** Opening Dataset entries block **
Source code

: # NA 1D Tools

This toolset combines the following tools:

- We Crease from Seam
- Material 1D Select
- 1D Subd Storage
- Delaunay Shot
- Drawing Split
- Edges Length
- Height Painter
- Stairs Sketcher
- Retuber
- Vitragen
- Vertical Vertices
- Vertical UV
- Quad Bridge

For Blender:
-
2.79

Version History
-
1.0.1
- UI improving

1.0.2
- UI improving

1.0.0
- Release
** Closing Dataset entries block **
Work request
Start at the first line of the material and write everything out exactly.

Answer to this problem
Source code

: # NA 1D Tools

This toolset combines the following tools:

- We Crease from Seam
- Material 1D Select
- 1D Subd Storage
- Delaunay Shot
- Drawing Split
- Edges Length
- Height Painter
- Stairs Sketcher
- Retuber
- Vitragen
- Vertical Vertices
- Vertical UV
- Quad Bridge

For Blender:
-
2.79

Version History
-
1.0.1
- UI improving

1.0.2
- UI improving

1.0.0
- Release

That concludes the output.